Could you filter the records below and keep only the lines with the word "учеников"?

● Provided material
┄┄┄┄┄┄┄┄┄┄

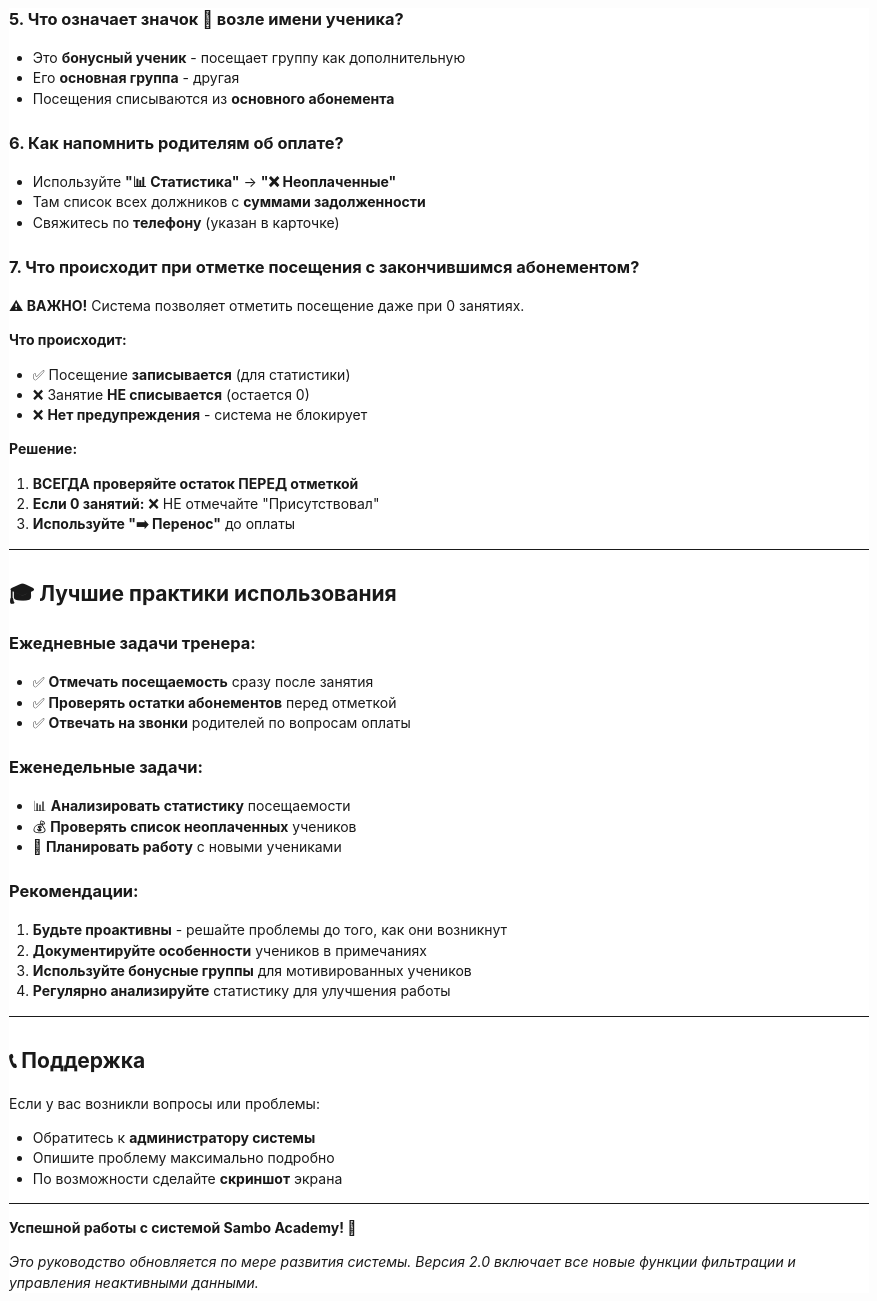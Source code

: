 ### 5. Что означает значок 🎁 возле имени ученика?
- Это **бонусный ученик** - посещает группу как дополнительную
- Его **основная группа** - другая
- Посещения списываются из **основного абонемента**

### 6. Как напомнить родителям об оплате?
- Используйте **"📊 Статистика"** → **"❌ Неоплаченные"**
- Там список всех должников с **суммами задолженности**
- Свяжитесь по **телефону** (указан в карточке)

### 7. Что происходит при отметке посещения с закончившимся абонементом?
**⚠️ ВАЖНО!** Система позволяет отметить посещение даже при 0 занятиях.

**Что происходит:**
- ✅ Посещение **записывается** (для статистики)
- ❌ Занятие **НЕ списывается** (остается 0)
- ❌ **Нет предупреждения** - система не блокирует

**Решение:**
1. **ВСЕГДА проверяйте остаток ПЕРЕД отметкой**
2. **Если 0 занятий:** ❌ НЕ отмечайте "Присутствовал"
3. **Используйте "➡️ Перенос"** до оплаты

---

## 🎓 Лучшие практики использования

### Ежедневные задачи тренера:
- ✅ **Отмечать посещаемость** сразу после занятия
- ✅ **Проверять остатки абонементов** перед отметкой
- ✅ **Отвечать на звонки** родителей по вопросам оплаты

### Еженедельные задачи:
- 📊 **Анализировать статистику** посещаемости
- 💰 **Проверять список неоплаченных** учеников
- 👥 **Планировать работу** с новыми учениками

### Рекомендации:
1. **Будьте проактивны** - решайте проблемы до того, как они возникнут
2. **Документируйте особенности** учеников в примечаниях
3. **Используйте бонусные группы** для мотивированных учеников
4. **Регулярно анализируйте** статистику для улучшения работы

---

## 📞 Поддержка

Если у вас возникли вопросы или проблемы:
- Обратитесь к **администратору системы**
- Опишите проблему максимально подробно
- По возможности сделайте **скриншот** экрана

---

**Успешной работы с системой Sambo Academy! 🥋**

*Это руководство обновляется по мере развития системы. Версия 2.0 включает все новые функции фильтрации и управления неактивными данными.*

┄┄┄┄┄┄┄┄┄┄

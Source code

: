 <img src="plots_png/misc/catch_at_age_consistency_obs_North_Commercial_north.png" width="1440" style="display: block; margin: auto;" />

┄┄┄┄┄┄┄┄┄┄

● Response below
- 💰 **Проверять список неоплаченных** учеников
2. **Документируйте особенности** учеников в примечаниях
3. **Используйте бонусные группы** для мотивированных учеников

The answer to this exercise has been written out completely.